## WHAT NEEDS TO BE DONE
Go through the records and extract every line with the word "automation".

*** THE DATA Section Begins ***

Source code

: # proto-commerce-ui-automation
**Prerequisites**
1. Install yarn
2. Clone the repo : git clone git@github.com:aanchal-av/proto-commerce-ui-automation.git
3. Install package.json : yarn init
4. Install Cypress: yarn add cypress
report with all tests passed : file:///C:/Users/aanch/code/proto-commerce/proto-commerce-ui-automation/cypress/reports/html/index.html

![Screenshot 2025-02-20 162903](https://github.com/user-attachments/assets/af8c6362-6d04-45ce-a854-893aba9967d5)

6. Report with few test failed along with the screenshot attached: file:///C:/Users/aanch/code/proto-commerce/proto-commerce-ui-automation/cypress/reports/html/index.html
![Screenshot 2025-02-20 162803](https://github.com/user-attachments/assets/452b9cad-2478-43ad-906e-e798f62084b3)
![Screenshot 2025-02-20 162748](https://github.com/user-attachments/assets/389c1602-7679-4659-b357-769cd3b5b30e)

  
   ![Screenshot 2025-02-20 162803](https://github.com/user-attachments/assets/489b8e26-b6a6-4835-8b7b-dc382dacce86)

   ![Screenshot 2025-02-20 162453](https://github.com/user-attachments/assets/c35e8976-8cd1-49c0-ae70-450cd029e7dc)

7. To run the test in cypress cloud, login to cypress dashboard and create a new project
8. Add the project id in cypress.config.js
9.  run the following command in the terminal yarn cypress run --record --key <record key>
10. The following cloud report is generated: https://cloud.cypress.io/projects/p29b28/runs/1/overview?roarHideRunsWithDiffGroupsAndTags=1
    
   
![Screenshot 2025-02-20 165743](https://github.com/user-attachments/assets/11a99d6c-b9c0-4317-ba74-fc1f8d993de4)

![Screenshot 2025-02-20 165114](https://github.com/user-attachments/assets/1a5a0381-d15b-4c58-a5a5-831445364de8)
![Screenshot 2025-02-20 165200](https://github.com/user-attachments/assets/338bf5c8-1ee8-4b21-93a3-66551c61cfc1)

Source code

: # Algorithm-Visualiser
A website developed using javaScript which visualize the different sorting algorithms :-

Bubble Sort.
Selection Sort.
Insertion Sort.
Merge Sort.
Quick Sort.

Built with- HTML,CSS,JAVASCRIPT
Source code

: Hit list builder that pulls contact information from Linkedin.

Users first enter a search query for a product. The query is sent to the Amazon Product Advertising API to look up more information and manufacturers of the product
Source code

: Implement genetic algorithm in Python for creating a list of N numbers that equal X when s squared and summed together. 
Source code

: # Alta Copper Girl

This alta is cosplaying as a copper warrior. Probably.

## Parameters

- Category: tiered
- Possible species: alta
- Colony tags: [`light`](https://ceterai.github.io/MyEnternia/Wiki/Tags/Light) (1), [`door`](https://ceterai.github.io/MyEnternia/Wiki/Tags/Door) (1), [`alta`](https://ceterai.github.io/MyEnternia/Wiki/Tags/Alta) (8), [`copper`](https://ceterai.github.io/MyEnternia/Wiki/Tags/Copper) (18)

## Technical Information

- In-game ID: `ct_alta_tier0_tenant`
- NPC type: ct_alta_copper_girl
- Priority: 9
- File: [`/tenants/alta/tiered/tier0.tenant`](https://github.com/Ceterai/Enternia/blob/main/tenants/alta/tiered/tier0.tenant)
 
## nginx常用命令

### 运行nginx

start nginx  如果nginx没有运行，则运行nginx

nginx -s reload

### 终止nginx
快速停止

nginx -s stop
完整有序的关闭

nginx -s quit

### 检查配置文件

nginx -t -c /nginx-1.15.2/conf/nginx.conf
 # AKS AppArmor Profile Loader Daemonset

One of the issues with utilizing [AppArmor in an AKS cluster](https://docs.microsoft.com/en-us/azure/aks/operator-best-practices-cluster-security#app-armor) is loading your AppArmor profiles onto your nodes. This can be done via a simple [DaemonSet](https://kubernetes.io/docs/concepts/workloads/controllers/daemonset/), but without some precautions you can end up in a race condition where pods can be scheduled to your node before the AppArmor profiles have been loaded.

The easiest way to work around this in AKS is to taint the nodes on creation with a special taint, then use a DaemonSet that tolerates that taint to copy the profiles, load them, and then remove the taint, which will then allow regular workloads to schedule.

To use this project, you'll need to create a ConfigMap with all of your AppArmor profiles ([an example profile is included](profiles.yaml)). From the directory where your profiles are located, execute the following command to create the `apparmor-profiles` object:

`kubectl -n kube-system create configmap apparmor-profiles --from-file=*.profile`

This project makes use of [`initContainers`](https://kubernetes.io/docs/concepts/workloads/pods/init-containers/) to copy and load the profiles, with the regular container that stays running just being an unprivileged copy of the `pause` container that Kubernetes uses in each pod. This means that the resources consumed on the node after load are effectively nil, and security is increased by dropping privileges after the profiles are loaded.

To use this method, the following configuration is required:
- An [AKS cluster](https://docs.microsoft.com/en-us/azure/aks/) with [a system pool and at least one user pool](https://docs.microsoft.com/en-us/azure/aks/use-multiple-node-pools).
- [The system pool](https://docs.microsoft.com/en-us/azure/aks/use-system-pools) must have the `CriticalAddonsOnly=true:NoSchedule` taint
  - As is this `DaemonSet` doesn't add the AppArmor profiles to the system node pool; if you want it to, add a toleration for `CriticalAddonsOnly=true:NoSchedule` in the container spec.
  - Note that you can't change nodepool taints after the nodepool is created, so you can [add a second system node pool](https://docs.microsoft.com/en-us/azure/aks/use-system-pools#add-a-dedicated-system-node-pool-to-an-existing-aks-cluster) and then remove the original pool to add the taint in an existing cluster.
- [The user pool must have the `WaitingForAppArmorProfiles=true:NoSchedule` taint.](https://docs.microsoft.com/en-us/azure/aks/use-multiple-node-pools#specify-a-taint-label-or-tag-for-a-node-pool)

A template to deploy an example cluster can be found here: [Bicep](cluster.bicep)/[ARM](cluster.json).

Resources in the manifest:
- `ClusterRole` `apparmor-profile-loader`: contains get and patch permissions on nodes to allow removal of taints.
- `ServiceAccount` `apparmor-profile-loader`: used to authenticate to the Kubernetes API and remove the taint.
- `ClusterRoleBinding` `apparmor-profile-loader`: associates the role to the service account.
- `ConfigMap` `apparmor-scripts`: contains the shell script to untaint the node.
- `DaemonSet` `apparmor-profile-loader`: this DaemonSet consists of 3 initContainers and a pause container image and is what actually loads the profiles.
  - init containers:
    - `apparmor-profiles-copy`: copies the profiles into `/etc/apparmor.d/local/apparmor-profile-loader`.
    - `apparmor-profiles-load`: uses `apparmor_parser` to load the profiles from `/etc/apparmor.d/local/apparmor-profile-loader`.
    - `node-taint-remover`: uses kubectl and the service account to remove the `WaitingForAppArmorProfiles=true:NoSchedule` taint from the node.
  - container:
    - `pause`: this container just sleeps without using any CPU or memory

*** THE DATA Section Ends ***

## EXERCISE ANSWER
: # proto-commerce-ui-automation
2. Clone the repo : git clone git@github.com:aanchal-av/proto-commerce-ui-automation.git
report with all tests passed : file:///C:/Users/aanch/code/proto-commerce/proto-commerce-ui-automation/cypress/reports/html/index.html
6. Report with few test failed along with the screenshot attached: file:///C:/Users/aanch/code/proto-commerce/proto-commerce-ui-automation/cypress/reports/html/index.html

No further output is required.